DataSift Curation Engine Aims for Relevance in Real-time

As I have said many times previously, if 2009 was all about the hype of Real-time, the future is all about capturing Relevance in real-time. Datasift has partnered with Twitter to get the full Twitter firehose and is building a platform to enable curation and filtering in real-time.Datasift

An introductory video about Datasift was posted in their first blog post, which didn’t reveal much about how the platform works. Now, uber-geek Robert Scoble has posted a video of an extensive discussion with Datasift’s founder, Nick Halstead.

Robert Scoble with Datasift founder Nick Halstead

This post is a summary of Datasift as discussed above concluding with my own thoughts.

The Basics

Twitter’s firehose at present has around 800 tweets/sec, or 70 million tweets/day. Datasift can filter this firehose using over 20 variables. Examples of these variables include:

  • Profile information like name, location, bio, number of follows, followers, lists, etc.
  • Text and language of tweets
  • Geo-location of tweets
  • Verified users
  • Source of tweets – web, Seesmic, TweetDeck, etc.
  • Number of Retweets
  • Whether tweet contains a hyperlink

Datasift is a rules-based engine that can filter this firehose using thousands of complex rules and provide a filtered stream in real-time within milliseconds. It is built using a Service Oriented Architecture and has an API.

The Rules

Rules can comprise of any combination of filters using the above variables. Rules can be combined and merged, or added and subtracted, into a single new rule. Stream outputs from Datasift using such rules can become columns in Twitter clients like TweetDeck.

Here are a few examples of how rules can be used:

  • Show me tweets containing “google” from users who don’t have “social media” in their bio, and who have more than 500 followers.
  • Show me tweets from my curated Twitter list of tech brands that have more than 100 Retweets.
  • Show me tweets originating from within a radius of 5 miles from the location of XYZ Conference that don’t have swear words, irrespective of whether their tweets contain the hashtag for the conference.
  • Show me tweets originating from Starbucks shops around the world, of users who are “Verified Accounts”, irrespective of what they’re about.

Datasift’s website is intended as a community website for curators and developers to collaboratively work on developing these rules. You can leverage rules created by others to avoid duplication of effort. Rules are classified with tags, and Datasift provides search, ranking and trending for easier discoverability of rules.

Partnerships for Influence Tracking and Sentiment Analysis

Datasift has partnered with PeerIndex and Klout to enable filtering using their influence and authority scores. It has also partnered with a firm for real-time sentiment analysis.

Thus, any of the above rules can be filtered further using such scores, and a stream of tweets with negative sentiment about a brand or product, combined with any other rules, can be monitored in real-time.

Alerts and Analytics

For esoteric rules that may provide a result infrequently, alerts can be set up. The example discussed is of any politicians from a Twitter list tweeting the word “scandal”. Developers can send these alerts as email, SMS, or notifications on smartphones.

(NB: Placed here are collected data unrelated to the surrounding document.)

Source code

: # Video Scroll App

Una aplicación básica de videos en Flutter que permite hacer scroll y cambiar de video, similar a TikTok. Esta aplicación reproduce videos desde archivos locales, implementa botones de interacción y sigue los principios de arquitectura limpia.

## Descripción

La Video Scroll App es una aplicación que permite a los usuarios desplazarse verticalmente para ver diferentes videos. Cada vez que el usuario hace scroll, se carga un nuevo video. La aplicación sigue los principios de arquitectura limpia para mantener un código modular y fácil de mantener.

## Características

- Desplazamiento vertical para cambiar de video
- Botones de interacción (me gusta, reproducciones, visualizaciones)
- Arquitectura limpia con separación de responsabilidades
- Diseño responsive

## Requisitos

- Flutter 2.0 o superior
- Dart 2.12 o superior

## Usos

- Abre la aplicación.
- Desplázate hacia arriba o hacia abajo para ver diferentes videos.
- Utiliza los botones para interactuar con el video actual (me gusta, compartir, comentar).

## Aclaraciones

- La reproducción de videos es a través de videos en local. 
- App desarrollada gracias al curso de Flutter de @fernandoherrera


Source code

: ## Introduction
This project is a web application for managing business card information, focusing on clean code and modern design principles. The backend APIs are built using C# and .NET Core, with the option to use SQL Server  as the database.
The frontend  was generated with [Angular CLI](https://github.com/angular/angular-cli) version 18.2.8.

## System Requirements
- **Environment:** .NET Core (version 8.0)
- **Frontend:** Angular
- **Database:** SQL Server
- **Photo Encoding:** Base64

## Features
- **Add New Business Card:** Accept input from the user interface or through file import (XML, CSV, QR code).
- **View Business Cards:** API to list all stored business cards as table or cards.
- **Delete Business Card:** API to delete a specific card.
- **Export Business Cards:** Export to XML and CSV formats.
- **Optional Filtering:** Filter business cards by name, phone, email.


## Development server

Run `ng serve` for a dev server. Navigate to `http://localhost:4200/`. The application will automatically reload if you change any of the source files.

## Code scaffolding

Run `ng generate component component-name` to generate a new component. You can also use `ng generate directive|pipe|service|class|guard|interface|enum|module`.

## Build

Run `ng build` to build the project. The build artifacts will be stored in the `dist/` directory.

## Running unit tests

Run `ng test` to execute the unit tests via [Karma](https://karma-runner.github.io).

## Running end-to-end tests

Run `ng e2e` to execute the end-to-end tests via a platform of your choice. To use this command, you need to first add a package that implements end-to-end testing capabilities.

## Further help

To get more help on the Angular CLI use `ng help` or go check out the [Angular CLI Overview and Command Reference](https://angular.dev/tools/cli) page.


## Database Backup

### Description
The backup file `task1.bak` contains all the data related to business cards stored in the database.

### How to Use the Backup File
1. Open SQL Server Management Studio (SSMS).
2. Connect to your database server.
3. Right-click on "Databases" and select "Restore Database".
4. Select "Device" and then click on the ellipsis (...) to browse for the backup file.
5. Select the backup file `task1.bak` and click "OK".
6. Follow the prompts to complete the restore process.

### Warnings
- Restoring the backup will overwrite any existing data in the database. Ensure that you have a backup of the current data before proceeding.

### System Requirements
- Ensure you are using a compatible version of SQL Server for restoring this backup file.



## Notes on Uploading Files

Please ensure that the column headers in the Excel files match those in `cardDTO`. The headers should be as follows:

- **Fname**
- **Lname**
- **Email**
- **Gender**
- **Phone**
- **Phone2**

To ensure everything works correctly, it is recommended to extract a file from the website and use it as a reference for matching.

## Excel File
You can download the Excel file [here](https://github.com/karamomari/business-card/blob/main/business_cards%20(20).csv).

The resulting streams from all rules applied by the engine are stored by Datasift. This data can be extracted, segmented, and analyzed later. For example, this can be used to track the performance of social media campaigns.

Relevance Filtering of Links

Datasift can use TweetMeme and other databases to check the links in tweets, and determine whether they are relevant to a specific topic. Not much details on how this is achieved, but apparently, Nick says that all sites are already classified into different subjects by Tweetmeme and other such databases.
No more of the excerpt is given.